Ivan Selin (born March 11, 1937) is an American businessman, and former Chairman of the Nuclear Regulatory Commission and Under Secretary of State for Management. Selin is a Fulbright Scholar and graduate of Yale University (PhD, Electrical Engineering, 1960) and University of Paris (Doctor of Science, Mathematics, 1962). He was born in New York City.

Early career
From 1960 to 1965, Selin was a research engineer at the RAND Corporation, working on national security issues and statistical communication theory. In 1965, Selin went to work for the Office of the Secretary of Defense, one of Robert S. McNamara's Whiz Kids. From 1965 to 1970, Selin worked for McNamara, becoming Acting Assistant Secretary of Defense for Systems Analysis by the end of that period. While serving in this capacity, Selin represented the Office of the Secretary of Defense at the commissioning of the . He received the Department of Defense Distinguished Civilian Service Medal in 1970.
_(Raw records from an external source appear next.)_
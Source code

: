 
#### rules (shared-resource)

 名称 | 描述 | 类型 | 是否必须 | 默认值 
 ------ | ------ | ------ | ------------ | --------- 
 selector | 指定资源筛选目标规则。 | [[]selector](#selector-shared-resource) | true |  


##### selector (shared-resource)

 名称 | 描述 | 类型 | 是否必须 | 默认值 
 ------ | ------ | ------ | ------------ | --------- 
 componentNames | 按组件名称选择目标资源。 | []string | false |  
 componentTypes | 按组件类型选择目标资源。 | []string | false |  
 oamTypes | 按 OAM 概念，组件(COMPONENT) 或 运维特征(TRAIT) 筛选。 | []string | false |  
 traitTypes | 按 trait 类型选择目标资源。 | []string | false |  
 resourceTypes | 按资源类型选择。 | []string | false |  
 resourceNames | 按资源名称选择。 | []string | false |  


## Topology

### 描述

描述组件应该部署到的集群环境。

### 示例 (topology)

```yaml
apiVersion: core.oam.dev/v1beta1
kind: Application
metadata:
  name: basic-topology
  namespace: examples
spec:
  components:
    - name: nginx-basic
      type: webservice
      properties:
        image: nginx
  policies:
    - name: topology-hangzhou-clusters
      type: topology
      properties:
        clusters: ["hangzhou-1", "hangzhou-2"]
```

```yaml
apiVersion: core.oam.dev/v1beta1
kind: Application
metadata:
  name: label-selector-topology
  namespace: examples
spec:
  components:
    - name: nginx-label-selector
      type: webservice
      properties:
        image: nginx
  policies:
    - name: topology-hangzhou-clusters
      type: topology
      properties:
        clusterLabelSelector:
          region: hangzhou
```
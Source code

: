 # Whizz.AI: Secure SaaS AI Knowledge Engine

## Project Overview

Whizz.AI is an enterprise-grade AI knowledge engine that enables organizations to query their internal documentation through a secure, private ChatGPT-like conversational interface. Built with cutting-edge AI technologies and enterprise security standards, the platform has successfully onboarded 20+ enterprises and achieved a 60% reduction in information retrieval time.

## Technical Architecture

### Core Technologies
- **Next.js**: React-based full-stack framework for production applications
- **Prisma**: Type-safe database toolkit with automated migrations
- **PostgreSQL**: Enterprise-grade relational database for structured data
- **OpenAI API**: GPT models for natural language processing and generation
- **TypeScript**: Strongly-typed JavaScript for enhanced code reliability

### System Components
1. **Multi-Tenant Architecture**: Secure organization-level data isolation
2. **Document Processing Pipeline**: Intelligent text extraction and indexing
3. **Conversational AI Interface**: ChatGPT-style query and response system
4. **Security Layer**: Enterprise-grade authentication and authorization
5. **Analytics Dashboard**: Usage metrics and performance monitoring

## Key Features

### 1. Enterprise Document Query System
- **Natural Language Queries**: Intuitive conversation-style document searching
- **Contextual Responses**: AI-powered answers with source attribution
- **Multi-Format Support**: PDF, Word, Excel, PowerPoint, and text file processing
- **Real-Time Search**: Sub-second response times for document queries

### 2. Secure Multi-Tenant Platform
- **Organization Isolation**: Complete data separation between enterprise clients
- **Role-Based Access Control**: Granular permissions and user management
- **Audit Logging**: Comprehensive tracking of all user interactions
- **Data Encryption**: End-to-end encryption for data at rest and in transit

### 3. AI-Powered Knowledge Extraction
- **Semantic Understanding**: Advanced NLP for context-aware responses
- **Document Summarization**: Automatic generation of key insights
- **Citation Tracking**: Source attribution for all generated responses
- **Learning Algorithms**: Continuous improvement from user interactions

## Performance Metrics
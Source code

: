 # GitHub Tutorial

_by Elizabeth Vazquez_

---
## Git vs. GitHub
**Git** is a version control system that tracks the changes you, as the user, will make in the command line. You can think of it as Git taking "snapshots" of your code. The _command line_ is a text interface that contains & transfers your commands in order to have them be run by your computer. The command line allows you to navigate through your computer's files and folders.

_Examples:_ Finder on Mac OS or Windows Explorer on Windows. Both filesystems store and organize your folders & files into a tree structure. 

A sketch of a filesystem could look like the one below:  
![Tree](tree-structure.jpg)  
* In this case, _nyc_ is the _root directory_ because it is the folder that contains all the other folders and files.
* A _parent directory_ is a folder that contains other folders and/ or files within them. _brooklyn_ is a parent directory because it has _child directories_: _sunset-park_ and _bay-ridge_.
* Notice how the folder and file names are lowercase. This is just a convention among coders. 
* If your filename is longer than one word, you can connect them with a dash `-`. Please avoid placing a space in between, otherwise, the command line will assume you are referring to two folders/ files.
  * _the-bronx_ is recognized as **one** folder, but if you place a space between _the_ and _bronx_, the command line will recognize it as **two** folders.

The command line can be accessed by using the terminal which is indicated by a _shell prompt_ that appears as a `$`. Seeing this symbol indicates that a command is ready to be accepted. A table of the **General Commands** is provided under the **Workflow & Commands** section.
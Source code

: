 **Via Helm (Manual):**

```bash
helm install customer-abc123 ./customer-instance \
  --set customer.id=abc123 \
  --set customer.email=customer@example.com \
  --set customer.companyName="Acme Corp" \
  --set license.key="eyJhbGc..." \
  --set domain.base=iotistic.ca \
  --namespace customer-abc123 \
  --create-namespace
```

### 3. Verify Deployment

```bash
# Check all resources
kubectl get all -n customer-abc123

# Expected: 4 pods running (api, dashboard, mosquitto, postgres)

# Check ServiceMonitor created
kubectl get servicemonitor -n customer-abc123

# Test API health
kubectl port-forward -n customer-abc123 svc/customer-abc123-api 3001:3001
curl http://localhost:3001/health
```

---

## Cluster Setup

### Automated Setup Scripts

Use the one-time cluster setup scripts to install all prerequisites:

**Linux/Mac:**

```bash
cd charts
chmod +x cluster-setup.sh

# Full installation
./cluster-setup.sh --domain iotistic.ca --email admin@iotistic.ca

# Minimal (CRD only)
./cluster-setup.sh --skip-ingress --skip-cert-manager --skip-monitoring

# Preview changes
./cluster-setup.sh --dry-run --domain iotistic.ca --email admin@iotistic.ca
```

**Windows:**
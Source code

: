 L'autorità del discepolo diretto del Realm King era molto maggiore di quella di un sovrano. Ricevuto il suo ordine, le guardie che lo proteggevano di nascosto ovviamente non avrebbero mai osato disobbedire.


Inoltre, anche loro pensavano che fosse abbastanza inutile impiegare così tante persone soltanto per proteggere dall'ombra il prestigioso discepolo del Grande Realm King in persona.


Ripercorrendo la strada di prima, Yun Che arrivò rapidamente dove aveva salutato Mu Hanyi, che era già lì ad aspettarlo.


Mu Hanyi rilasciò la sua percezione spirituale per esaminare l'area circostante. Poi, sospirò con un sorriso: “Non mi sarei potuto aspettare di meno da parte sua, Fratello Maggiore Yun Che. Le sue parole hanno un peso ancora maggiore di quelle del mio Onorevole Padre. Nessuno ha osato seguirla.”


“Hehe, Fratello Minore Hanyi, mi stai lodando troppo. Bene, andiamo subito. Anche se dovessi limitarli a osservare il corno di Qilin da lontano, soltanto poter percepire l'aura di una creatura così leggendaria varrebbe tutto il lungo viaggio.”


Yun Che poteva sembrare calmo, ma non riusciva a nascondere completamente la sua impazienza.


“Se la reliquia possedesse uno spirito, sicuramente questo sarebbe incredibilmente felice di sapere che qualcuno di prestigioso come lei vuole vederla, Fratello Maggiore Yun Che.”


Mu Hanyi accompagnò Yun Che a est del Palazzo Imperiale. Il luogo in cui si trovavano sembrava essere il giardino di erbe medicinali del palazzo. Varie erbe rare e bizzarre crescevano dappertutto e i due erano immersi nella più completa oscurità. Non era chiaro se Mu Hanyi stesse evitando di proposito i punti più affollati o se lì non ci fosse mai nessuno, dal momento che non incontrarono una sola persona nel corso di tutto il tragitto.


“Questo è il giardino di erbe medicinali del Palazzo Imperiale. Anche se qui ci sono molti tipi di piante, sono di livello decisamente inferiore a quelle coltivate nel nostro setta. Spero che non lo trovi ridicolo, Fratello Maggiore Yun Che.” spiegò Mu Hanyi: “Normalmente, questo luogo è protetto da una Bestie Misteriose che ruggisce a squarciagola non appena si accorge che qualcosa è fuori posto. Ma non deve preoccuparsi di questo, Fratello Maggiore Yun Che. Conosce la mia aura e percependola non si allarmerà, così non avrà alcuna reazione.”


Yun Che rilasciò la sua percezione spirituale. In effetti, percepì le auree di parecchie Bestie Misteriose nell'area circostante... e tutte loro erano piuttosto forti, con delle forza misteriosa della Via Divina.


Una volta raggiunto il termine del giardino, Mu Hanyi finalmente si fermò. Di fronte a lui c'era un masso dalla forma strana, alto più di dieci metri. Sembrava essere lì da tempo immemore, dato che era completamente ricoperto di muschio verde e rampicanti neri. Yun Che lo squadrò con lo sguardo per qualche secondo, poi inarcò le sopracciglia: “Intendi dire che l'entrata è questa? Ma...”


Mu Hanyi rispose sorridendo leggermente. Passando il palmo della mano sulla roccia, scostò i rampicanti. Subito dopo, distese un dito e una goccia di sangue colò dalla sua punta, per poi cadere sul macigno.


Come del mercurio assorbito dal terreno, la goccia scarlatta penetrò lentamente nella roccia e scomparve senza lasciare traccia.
In 1970, Selin and several DOD colleagues co-founded American Management Systems, a technology and management consulting firm. Selin served as Chief Executive Officer from the company's founding to the late 1980s.

Selin served as chairman of the Military Economic Advisory Panel to the Director of Central Intelligence (1978–1989); member (1979–1989) and chairman (1988–1989) of the Board of Governors of the United Nations Association-USA; member of the Advisory Board on the USSR and Eastern Europe at the National Academy of Sciences (1986–88); and member of the Council on Foreign Relations (1979–present).

Later public service
Selin was Under Secretary of State for Management from May 23, 1989 to June 30, 1991. He received the Secretary of State's Distinguished Service Award in 1991.

On July 1, 1991, Selin became Chairman of the Nuclear Regulatory Commission, serving in that capacity until he resigned on June 30, 1995. Selin was sworn in by outgoing NRC Chairman Kenneth Monroe Carr and also had a ceremonial swearing-in ceremony at which Vice President Dan Quayle presided and Supreme Court Justice Sandra Day O'Connor administered the oath. Selin was Founding Chairman of the Board of the Smithsonian Institution's National Museum of American History.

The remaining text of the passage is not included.